MANAGEMENT OF HYPERTENSION IN
ELDERLY PATIENTS
The 2009 ESH/ESC update consider subclinical organ
damage to be a very important component, because asymptomatic
alterations of the cardiovascular system and
the kidneys are important intermediate stages in the disease
continuum that links risk factors such as hypertension
to cardiovascular events and death. Moreover, multiple
organ damage assessment is useful because of the
evidence that in the presence of 2 signs of organ damage
(even when present to the same organ), cardiovascular
risk may be increased, upgrading the patient to the high
cardiovascular risk category[62]. Reassessment of subclinical
organ damage during treatment is also crucial because
it offers information on whether the selected treatment is
protecting patients from progressing organ damage and
potentially from cardiovascular events[62]. Analysis of the
data provided by some prospective studies indicate that
in hypertensive patients, echocardiographic LVH is associated
with an incidence of cardiovascular events equal or
above 20% in 10 years[63,64]. Furthermore, the relationship
of carotid intima-media thickness (IMT) and plaques
with cardiovascular events, already discussed in the 2009
update, has been further reinforced by the European Lacidipine
Study on Atherosclerosis trial, which have shown
that IMT value at the bifurcations and the common carotid
exerts an adverse prognostic effect in addition to
that of high BP[65]. Finally, renal subclinical organ damage
is associated with a 10-year risk of cardiovascular events
of 20%. In a prospective cohort of Greek hypertensive
patients, a low eGFR was associated with 20% incident
cardiovascular event in 10 years[64].
A reappraisal of trials has underlined that no single trial
on hypertension in the elderly has enrolled patients with
grade 1 hypertension.
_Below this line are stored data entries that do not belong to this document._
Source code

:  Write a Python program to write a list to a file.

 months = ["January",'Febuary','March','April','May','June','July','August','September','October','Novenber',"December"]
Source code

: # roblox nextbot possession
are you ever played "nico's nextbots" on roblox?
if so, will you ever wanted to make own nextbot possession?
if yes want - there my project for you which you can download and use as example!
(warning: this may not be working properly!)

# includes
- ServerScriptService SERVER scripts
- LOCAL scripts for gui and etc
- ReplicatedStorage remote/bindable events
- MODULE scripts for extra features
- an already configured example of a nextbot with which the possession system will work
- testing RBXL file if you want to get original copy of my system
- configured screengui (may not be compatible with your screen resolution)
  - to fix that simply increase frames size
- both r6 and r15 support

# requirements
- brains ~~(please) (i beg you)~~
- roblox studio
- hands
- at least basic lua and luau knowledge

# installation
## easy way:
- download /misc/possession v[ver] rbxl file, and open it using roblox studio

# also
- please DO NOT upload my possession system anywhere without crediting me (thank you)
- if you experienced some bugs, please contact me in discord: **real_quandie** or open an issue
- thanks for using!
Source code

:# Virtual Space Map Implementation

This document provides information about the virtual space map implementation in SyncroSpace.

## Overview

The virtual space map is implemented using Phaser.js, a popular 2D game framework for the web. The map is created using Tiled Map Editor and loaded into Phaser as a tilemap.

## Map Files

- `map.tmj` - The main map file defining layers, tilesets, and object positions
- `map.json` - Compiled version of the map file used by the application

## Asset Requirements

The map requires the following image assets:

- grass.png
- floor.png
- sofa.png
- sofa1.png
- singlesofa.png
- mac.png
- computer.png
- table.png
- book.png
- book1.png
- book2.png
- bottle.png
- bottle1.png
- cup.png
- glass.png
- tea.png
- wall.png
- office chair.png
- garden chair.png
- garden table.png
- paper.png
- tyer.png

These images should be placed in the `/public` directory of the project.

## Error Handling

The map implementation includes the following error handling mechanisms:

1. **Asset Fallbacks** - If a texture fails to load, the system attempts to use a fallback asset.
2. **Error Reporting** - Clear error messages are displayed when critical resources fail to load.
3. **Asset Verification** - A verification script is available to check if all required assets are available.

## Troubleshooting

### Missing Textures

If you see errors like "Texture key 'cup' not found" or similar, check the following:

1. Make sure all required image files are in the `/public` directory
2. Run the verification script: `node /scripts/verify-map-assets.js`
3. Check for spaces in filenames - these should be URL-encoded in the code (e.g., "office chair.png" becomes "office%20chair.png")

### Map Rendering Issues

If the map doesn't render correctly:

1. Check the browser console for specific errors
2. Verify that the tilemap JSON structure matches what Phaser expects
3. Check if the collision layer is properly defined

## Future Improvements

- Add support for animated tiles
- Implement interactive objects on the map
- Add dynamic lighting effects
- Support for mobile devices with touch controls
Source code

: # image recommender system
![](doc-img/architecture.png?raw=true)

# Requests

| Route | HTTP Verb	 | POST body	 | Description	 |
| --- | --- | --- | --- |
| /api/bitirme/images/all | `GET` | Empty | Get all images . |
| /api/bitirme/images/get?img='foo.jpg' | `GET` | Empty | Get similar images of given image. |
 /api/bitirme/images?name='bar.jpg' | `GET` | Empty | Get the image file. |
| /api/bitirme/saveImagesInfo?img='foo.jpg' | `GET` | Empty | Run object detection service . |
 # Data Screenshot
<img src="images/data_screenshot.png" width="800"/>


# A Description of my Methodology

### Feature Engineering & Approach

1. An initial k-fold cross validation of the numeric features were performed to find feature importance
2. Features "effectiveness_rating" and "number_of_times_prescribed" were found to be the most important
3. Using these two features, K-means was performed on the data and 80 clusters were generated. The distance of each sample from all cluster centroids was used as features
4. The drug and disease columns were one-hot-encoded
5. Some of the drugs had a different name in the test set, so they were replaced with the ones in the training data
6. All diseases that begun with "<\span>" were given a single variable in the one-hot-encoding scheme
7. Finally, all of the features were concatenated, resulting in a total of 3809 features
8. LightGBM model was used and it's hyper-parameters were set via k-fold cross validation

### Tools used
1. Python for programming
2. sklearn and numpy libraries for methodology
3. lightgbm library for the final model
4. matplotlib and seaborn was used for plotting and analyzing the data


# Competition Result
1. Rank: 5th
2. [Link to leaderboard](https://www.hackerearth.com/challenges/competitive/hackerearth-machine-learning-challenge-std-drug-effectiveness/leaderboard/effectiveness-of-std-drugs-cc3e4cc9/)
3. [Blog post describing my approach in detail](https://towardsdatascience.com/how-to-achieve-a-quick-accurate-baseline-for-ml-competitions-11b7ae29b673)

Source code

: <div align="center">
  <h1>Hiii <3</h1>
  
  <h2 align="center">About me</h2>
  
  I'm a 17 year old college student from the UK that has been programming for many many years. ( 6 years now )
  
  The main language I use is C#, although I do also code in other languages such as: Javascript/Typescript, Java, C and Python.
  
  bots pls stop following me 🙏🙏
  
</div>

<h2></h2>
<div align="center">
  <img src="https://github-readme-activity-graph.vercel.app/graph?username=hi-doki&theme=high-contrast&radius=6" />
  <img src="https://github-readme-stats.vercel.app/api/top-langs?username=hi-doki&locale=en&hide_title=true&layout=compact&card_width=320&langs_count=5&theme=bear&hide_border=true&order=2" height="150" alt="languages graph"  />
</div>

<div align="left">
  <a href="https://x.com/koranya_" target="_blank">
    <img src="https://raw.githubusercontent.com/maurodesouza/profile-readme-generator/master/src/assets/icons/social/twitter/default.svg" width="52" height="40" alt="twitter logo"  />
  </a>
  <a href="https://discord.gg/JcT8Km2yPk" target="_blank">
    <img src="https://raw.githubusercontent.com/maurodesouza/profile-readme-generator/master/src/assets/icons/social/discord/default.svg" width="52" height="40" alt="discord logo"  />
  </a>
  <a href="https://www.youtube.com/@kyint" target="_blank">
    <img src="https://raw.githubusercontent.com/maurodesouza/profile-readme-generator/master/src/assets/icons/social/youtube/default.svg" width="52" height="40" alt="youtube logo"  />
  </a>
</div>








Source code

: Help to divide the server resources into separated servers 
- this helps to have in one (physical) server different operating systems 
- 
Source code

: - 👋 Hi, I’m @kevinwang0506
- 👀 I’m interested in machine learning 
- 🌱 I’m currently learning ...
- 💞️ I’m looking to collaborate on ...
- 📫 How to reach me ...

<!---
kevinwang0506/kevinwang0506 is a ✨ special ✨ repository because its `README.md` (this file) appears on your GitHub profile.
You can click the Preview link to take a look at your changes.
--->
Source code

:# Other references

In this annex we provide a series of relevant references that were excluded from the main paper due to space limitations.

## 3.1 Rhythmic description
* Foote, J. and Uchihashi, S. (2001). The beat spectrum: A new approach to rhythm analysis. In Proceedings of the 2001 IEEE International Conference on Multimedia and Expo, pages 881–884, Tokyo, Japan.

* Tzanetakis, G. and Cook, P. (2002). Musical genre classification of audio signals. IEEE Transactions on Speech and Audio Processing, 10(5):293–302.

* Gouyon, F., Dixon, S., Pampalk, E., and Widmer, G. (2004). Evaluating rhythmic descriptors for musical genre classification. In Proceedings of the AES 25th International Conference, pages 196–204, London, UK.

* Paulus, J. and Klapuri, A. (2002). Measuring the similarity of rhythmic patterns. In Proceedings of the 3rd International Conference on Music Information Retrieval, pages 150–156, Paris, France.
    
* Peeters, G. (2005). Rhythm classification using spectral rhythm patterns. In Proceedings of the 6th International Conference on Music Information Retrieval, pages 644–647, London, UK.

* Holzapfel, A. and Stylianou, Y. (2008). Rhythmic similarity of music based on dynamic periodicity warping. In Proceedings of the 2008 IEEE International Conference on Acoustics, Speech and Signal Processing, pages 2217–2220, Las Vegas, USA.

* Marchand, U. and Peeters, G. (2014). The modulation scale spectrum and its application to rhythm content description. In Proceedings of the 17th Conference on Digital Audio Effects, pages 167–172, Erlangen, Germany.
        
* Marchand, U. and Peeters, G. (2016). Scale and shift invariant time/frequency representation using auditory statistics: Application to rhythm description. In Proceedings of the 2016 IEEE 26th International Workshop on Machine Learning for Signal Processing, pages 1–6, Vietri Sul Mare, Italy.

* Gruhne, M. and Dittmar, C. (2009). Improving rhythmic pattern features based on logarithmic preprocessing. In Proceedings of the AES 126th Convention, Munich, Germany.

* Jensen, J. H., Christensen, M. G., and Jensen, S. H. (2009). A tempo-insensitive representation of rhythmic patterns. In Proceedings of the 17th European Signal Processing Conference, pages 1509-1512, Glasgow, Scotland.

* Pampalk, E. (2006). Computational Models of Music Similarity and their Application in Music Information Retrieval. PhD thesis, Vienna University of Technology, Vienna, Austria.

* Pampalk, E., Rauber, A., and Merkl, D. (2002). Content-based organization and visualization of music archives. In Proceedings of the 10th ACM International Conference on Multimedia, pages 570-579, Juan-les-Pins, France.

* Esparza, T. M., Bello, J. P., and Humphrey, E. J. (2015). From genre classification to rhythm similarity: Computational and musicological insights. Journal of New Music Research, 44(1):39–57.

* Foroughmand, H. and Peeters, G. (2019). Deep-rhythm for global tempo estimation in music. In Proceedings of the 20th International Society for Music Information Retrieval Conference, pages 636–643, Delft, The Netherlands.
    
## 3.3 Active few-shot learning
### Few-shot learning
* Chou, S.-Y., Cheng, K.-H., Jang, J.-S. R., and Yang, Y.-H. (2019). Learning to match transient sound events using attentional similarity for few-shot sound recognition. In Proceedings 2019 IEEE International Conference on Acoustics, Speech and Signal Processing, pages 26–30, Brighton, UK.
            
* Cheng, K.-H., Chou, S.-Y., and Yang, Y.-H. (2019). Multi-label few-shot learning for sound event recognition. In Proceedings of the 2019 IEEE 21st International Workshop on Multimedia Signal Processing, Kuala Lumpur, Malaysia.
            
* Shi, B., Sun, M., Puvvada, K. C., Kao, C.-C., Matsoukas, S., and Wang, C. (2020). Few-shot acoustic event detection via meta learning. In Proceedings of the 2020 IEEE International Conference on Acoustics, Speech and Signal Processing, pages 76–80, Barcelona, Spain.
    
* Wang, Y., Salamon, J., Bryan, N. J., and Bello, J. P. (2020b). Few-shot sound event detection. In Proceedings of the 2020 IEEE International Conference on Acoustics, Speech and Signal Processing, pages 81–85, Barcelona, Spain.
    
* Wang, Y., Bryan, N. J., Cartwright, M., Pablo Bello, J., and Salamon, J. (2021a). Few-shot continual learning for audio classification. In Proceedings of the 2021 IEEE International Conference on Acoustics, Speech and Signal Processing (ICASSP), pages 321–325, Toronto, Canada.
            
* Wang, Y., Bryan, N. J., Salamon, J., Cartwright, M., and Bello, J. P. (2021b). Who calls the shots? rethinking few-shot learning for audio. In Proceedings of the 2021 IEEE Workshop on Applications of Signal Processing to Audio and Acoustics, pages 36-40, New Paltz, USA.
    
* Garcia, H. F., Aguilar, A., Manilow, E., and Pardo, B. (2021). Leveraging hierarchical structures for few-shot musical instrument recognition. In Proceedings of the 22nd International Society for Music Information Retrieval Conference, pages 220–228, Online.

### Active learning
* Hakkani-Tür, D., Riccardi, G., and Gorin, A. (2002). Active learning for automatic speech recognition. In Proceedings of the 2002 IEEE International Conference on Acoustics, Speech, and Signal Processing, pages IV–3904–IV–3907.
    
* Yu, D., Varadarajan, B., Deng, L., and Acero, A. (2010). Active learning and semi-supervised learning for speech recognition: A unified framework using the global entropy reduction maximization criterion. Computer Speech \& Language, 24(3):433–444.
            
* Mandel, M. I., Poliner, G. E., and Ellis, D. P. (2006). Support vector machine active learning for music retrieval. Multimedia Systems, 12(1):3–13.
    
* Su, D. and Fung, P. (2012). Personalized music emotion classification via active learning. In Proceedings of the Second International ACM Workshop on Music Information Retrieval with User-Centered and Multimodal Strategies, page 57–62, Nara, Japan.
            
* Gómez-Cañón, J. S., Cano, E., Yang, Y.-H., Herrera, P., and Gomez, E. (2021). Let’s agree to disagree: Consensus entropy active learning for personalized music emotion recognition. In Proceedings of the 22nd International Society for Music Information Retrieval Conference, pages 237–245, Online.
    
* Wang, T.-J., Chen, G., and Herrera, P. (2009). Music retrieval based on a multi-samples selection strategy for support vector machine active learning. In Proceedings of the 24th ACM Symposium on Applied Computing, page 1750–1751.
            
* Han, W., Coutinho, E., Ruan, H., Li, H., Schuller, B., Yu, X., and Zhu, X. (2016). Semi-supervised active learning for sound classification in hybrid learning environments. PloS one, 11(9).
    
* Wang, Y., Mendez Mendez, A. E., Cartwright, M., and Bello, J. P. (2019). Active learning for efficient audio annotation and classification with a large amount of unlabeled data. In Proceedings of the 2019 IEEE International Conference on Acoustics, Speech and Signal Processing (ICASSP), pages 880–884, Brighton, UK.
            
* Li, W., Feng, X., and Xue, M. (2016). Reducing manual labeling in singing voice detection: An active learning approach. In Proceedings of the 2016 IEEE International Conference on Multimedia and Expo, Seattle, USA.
Although not evidence based, the
2011 ACCF/AHA Expert Consensus Document suggest
to initiate antihypertensive therapy in the elderly according
to the same criteria used for younger adults and to use
almost the same SBP goal as in younger patients[40]. Interestingly,
although in almost all trials the groups of elderly
patients randomized to treatment had lower incidence of
cardiovascular outcomes, in no trial (except JATOS - the
Japanese Trial to Assess Optimal Systolic Blood Pressure
in Elderly Hypertensive Patients - with negative results[66]),
the on-treatment SBP values were lowered to less than
140 mmHg. Thus, there is no randomized trial in support
of lowering SBP to less than 140 mmHg[40].